Searcher.py

import itertools
import numpy as np
from nltk.stem.snowball import SnowballStemmer
from ast import literal_eval

snow_stemmer = SnowballStemmer(language='english')


# finds distance between two words; gives rank according to how close the words are. Returns sorted list of doc-ids
def proximity_rank(final_list, fixdata, fixrank):
    # pass through every document in the temporary forward index
    for d_id, fix in fixdata.items():
        nums = len(fix)
        # in each document apply cartesian product of every unique word in the search
        for i in range(nums - 1):

            for j in range(i + 1, nums):
                carts = list(itertools.product(fix[i], fix[j]))
                tmin = 10000
                cmin = 10000
                # after cartesian product check which combination has the minimum distance in both title and content
                for k in carts:
                    if k[0][0] != k[1][0]:
                        continue
                    if k[0][0] == 10:
                        if abs(k[0][1] - k[1][1]) < tmin:
                            tmin = abs(k[0][1] - k[1][1])
                    if k[0][0] == 1:
                        if abs(k[0][1] - k[1][1]) < cmin:
                            cmin = abs(k[0][1] - k[1][1])
                # give rank according to the shortest distance between two words
                if tmin <= 3:
                    fixrank[d_id] += 25
                elif tmin <= 5:
                    fixrank[d_id] += 20
                elif tmin <= 8:
                    fixrank[d_id] += 15

                if cmin <= 3:
                    fixrank[d_id] += 15
                elif cmin <= 5:
                    fixrank[d_id] += 10
                elif cmin <= 8:
                    fixrank[d_id] += 5

    # sort the rank and append in final_list
    nprank = np.array(list(fixrank.items()))
    nprank = nprank[nprank[:, 1].argsort()]
    nprank = np.flip(nprank, 0)
    final_list = np.append(final_list, nprank, axis=0)

    return final_list


# prints the urls sorted by rank for the given word
def WordSearch(word,filestreams,lexicon,docids,accumulativefreq):
    results = []
    # priorities of documents on how many words mach by the search query
    thirdfix = {}  # highest priority
    secondfix = {}  # second priority
    firstfix = {}  # lowest priority

    # rank of each document in its priority dictionary
    thirdrank = {}
    secondrank = {}
    firstrank = {}

    # convert word to standard form and only include unique words which are in lexicon
    all_words = word.split(" ")
    all_words = [snow_stemmer.stem(wd.lower()) for wd in all_words]
    main_words = [wd for wd in all_words if wd in lexicon]
    main_words = list(dict.fromkeys(main_words))
    # parse through each word and select documents in which these words occur.

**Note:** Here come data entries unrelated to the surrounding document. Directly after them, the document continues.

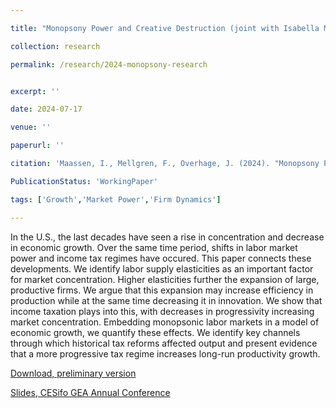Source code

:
 ```yaml
---

title: "Monopsony Power and Creative Destruction (joint with Isabella Maassen and Filip Mellgren)"

collection: research

permalink: /research/2024-monopsony-research


excerpt: ''

date: 2024-07-17

venue: ''

paperurl: ''

citation: 'Maassen, I., Mellgren, F., Overhage, J. (2024). "Monopsony Power and Creative Destruction.", Working Paper.'

PublicationStatus: 'WorkingPaper'

tags: ['Growth','Market Power','Firm Dynamics']

---
```


 In the U.S., the last decades have seen a rise in concentration and decrease in economic growth. Over the same time period, shifts in labor market power and income tax regimes have occured. This paper connects these developments. We identify labor supply elasticities as an important factor for market concentration. Higher elasticities further the expansion of large, productive firms. We argue that this expansion may increase efficiency in production while at the same time decreasing it in innovation. We show that income taxation plays into this, with decreases in progressivity increasing market concentration. Embedding monopsonic labor markets in a model of economic growth, we quantify these effects. We identify key channels through which historical tax reforms affected output and present evidence that a more progressive tax regime increases long-run productivity growth.


[Download, preliminary version](https://joverhage.github.io/massen-mellgren-overhage-august24.pdf)

[Slides, CESifo GEA Annual Conference](https://joverhage.github.io/Monopsony-MMO-CESifo.pdf)
<!--
Recommended citation: XXX,YYY,ZZZ (2023). &quot;title&quot; <i>Working Paper</i>.
-->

Priority is also set on how many words
    # in search occur in a particular document
    for wd in main_words:
        wid = lexicon[wd][0]
        barrelid = wid // 400
        offsetid = wid % 400
        # get the start and end location in inverted index with the help of cumulative frequency
        if offsetid == 0:
            start = 0
            end = accumulativefreq[barrelid][offsetid]
        else:
            start = accumulativefreq[barrelid][offsetid - 1]
            end = accumulativefreq[barrelid][offsetid]

        quality_rank = int(100000/lexicon[wd][1]) # this assigns weights to words based on how many documents they occur
        # parse through the lines in the inverted index and get rank and hit list
        for line in itertools.islice(filestreams[barrelid], start, end):
            did, _, rank, hits = line.split('#')
            did, rank, hits = int(did), int(rank), literal_eval(hits)
            rank += quality_rank

            # set priority of documents based on how many words in search words occur in the document
            if did in thirdfix:
                thirdfix[did].append(hits)
                thirdrank[did] += int(rank)
            elif did in secondfix:
                thirdfix[did] = secondfix[did]
                thirdfix[did].append(hits)
                thirdrank[did] = secondrank[did] + rank
                secondfix.pop(did)
                secondrank.pop(did)
            elif did in firstfix:
                secondfix[did] = firstfix[did]
                secondfix[did].append(hits)
                secondrank[did] = firstrank[did] + rank
                firstfix.pop(did)
                firstrank.pop(did)
            else:
                firstfix[did] = [hits]
                firstrank[did] = rank

        # go to the start of the inverted file for another word that may lie in the same barrel
        filestreams[barrelid].seek(0)

    final_list = np.array([[-1, -1]])  # stores the final sorted list of document-ids and rank

    # first choose from highest priority list "thirdrank". if the search results are less than 10 then move to new
    # priority.
    if len(thirdrank) != 0:
        final_list = proximity_rank(final_list, fixdata=thirdfix, fixrank=thirdrank)

    if len(final_list) <= 50 and len(secondrank) != 0:
        final_list = proximity_rank(final_list, fixdata=secondfix, fixrank=secondrank)

    if len(final_list) <= 50 and len(firstrank) != 0:
        final_list = proximity_rank(final_list, fixdata=firstfix, fixrank=firstrank)

    final_length = len(final_list)
    if final_length == 1:
        results.append("No match for the search!")
    elif final_length <= 50:
        for i in range(1, final_length):
            results.append(docids[final_list[i][0]][1])
            results.append(docids[final_list[i][0]][0])
    else:
        for i in range(1, 50):
            results.append(docids[final_list[i][0]][1])
            results.append(docids[final_list[i][0]][0])

    return results